In actuality it is not.
Fabric cards will still send just the compressed headers on the
backplane. If the destination is another fabric enabled card, things
happen as normal.
If the destination is a non-fabric card, the results will come back to
the ingress line-card at which point the ingress line-card will send out
the whole packet in non-compressed format. The PFC will have already
made the decision so it simply sends the results out and the non-fabric
card processes the packet as if it had come from another non-fabric card
normally.
If a non-fabric card is the ingress, it follows the normal non-fabric
method regardless of destination.
The upshot of this is that you can see greater then 15Mpps from the
chassis if the bulk of the traffic you have is fabric to fabric.

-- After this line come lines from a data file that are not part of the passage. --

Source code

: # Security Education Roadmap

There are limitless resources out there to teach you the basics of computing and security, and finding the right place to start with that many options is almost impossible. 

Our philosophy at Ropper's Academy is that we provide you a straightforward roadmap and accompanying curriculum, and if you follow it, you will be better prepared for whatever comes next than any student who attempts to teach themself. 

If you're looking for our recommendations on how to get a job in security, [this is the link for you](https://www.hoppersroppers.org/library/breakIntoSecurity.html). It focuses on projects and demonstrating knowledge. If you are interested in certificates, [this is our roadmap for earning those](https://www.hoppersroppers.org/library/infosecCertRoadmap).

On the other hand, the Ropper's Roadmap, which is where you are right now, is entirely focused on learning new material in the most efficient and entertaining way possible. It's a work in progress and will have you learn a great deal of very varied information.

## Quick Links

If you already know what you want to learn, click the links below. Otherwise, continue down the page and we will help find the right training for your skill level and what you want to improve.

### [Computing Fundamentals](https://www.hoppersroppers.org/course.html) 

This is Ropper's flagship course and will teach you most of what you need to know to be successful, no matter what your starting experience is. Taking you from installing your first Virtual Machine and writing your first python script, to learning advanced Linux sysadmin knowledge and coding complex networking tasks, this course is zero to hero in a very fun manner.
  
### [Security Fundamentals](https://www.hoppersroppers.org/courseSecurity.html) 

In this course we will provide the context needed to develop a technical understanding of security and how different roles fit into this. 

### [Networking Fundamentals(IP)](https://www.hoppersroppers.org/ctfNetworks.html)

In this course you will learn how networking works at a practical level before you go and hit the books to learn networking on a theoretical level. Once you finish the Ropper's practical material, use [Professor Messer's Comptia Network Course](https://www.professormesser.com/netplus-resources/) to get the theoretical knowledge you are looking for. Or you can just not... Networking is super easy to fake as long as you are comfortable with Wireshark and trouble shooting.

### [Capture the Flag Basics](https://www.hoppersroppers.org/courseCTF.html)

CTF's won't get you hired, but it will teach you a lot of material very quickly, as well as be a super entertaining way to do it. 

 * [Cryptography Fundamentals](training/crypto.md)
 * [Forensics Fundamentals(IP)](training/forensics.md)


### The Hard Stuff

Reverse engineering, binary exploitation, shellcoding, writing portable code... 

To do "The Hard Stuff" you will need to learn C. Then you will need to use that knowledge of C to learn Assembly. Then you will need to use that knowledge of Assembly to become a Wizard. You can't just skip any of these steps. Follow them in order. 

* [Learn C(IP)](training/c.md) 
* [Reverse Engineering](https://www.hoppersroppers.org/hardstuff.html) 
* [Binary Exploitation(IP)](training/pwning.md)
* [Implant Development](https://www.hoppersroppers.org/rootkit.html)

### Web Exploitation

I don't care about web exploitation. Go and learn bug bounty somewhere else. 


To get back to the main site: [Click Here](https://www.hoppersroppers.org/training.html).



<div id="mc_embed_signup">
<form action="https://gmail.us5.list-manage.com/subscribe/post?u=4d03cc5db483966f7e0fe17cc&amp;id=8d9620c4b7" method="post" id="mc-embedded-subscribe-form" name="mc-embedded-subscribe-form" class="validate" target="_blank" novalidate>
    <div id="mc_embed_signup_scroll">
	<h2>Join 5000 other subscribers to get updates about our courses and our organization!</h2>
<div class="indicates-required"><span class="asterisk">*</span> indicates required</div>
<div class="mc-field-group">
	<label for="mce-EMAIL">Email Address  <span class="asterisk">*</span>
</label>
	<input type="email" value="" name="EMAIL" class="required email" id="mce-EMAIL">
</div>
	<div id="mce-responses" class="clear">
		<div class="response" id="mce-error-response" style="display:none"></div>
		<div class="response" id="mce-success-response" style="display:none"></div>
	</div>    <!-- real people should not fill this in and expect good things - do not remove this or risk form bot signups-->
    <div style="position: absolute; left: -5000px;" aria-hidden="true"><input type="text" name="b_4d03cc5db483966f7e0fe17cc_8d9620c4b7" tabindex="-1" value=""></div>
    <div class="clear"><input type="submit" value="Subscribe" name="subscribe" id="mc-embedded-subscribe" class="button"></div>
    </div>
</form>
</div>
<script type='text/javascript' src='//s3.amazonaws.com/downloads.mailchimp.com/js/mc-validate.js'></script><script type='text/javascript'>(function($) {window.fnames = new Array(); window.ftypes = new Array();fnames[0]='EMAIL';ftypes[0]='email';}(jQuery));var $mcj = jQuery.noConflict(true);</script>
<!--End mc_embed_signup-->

The
negative is that for every fabric to non-fabric packet, you eat an extra
64 bytes over and above the full packet that also needs to transit the
backplane (thus you could see less then 15Mpps of forwarding capacity).
If they had locked the box into non-compressed format then you would
have gotten none of the benefit of the fabric if you put a single
non-fabric card. I guess they decided that would be bad.
David
-----Original Message-----
From: ELAW@dr.dk [mailto:ELAW@dr.dk]
Sent: Friday, May 31, 2002 4:05 AM
To: cisco-nsp@puck.nether.net
Subject: RE: [nsp] Fabric Line Cards
This paper on the 6500 Architecture is good:
http://www.cisco.com/warp/public/cc/pd/si/casi/ca6000/prodlit/k6kfy_wp.h
tm
except it completely ignores exactly this scenario.
Presumably the header compresssion used to send packet headers over the
switching bus
when switching packets between fabric cards is disabled when mixing with
non-fabric cards?
This would pull performance down to something like Supervisor1/PFC
performance of 15Mpps.
If you use Distributed forwarding on the fabric cards you may of course
achieve higher switching speeds,
when switching between fabric cards.